**Directions for this task:**
The answer must be every line of the records below that contains the word "calculations", copied out.

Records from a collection
+ + +
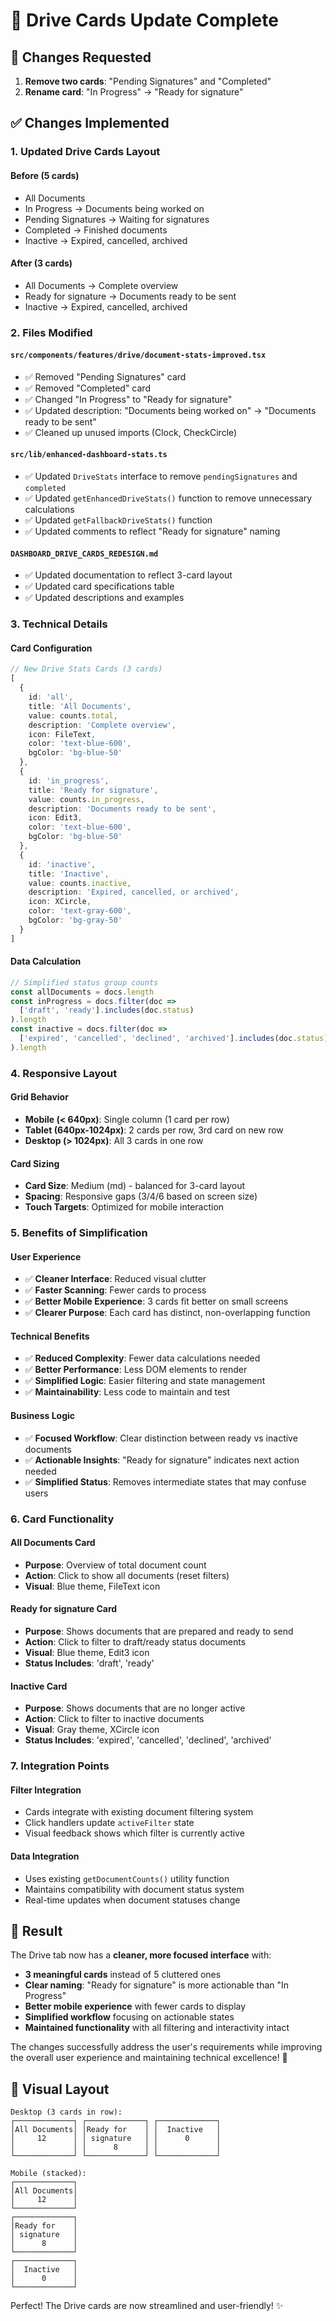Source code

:# 🔄 Drive Cards Update Complete

## 📝 **Changes Requested**

1. **Remove two cards**: "Pending Signatures" and "Completed" 
2. **Rename card**: "In Progress" → "Ready for signature"

## ✅ **Changes Implemented**

### **1. Updated Drive Cards Layout**

#### **Before (5 cards)**
- All Documents
- In Progress → Documents being worked on
- Pending Signatures → Waiting for signatures  
- Completed → Finished documents
- Inactive → Expired, cancelled, archived

#### **After (3 cards)**
- All Documents → Complete overview
- Ready for signature → Documents ready to be sent
- Inactive → Expired, cancelled, archived

### **2. Files Modified**

#### **`src/components/features/drive/document-stats-improved.tsx`**
- ✅ Removed "Pending Signatures" card
- ✅ Removed "Completed" card  
- ✅ Changed "In Progress" to "Ready for signature"
- ✅ Updated description: "Documents being worked on" → "Documents ready to be sent"
- ✅ Cleaned up unused imports (Clock, CheckCircle)

#### **`src/lib/enhanced-dashboard-stats.ts`**
- ✅ Updated `DriveStats` interface to remove `pendingSignatures` and `completed`
- ✅ Updated `getEnhancedDriveStats()` function to remove unnecessary calculations
- ✅ Updated `getFallbackDriveStats()` function
- ✅ Updated comments to reflect "Ready for signature" naming

#### **`DASHBOARD_DRIVE_CARDS_REDESIGN.md`**
- ✅ Updated documentation to reflect 3-card layout
- ✅ Updated card specifications table
- ✅ Updated descriptions and examples

### **3. Technical Details**

#### **Card Configuration**
```typescript
// New Drive Stats Cards (3 cards)
[
  {
    id: 'all',
    title: 'All Documents',
    value: counts.total,
    description: 'Complete overview',
    icon: FileText,
    color: 'text-blue-600',
    bgColor: 'bg-blue-50'
  },
  {
    id: 'in_progress',
    title: 'Ready for signature',
    value: counts.in_progress,
    description: 'Documents ready to be sent',
    icon: Edit3,
    color: 'text-blue-600',
    bgColor: 'bg-blue-50'
  },
  {
    id: 'inactive',
    title: 'Inactive',
    value: counts.inactive,
    description: 'Expired, cancelled, or archived',
    icon: XCircle,
    color: 'text-gray-600',
    bgColor: 'bg-gray-50'
  }
]
```

#### **Data Calculation**
```typescript
// Simplified status group counts
const allDocuments = docs.length
const inProgress = docs.filter(doc => 
  ['draft', 'ready'].includes(doc.status)
).length
const inactive = docs.filter(doc => 
  ['expired', 'cancelled', 'declined', 'archived'].includes(doc.status)
).length
```

### **4. Responsive Layout**

#### **Grid Behavior**
- **Mobile (< 640px)**: Single column (1 card per row)
- **Tablet (640px-1024px)**: 2 cards per row, 3rd card on new row
- **Desktop (> 1024px)**: All 3 cards in one row

#### **Card Sizing**
- **Card Size**: Medium (md) - balanced for 3-card layout
- **Spacing**: Responsive gaps (3/4/6 based on screen size)
- **Touch Targets**: Optimized for mobile interaction

### **5. Benefits of Simplification**

#### **User Experience**
- ✅ **Cleaner Interface**: Reduced visual clutter
- ✅ **Faster Scanning**: Fewer cards to process
- ✅ **Better Mobile Experience**: 3 cards fit better on small screens
- ✅ **Clearer Purpose**: Each card has distinct, non-overlapping function

#### **Technical Benefits**
- ✅ **Reduced Complexity**: Fewer data calculations needed
- ✅ **Better Performance**: Less DOM elements to render
- ✅ **Simplified Logic**: Easier filtering and state management
- ✅ **Maintainability**: Less code to maintain and test

#### **Business Logic**
- ✅ **Focused Workflow**: Clear distinction between ready vs inactive documents
- ✅ **Actionable Insights**: "Ready for signature" indicates next action needed
- ✅ **Simplified Status**: Removes intermediate states that may confuse users

### **6. Card Functionality**

#### **All Documents Card**
- **Purpose**: Overview of total document count
- **Action**: Click to show all documents (reset filters)
- **Visual**: Blue theme, FileText icon

#### **Ready for signature Card**  
- **Purpose**: Shows documents that are prepared and ready to send
- **Action**: Click to filter to draft/ready status documents
- **Visual**: Blue theme, Edit3 icon
- **Status Includes**: 'draft', 'ready'

#### **Inactive Card**
- **Purpose**: Shows documents that are no longer active
- **Action**: Click to filter to inactive documents  
- **Visual**: Gray theme, XCircle icon
- **Status Includes**: 'expired', 'cancelled', 'declined', 'archived'

### **7. Integration Points**

#### **Filter Integration**
- Cards integrate with existing document filtering system
- Click handlers update `activeFilter` state
- Visual feedback shows which filter is currently active

#### **Data Integration**
- Uses existing `getDocumentCounts()` utility function
- Maintains compatibility with document status system
- Real-time updates when document statuses change

## 🎯 **Result**

The Drive tab now has a **cleaner, more focused interface** with:

- **3 meaningful cards** instead of 5 cluttered ones
- **Clear naming**: "Ready for signature" is more actionable than "In Progress"
- **Better mobile experience** with fewer cards to display
- **Simplified workflow** focusing on actionable states
- **Maintained functionality** with all filtering and interactivity intact

The changes successfully address the user's requirements while improving the overall user experience and maintaining technical excellence! 🚀

## 📱 **Visual Layout**

```
Desktop (3 cards in row):
┌─────────────┐ ┌─────────────┐ ┌─────────────┐
│All Documents│ │Ready for    │ │  Inactive   │
│     12      │ │ signature   │ │      0      │
│             │ │      8      │ │             │
└─────────────┘ └─────────────┘ └─────────────┘

Mobile (stacked):
┌─────────────┐
│All Documents│
│     12      │
└─────────────┘
┌─────────────┐
│Ready for    │
│ signature   │
│      8      │
└─────────────┘
┌─────────────┐
│  Inactive   │
│      0      │
└─────────────┘
```

Perfect! The Drive cards are now streamlined and user-friendly! ✨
+ + +
**Task response:**
- ✅ Updated `getEnhancedDriveStats()` function to remove unnecessary calculations
- ✅ **Reduced Complexity**: Fewer data calculations needed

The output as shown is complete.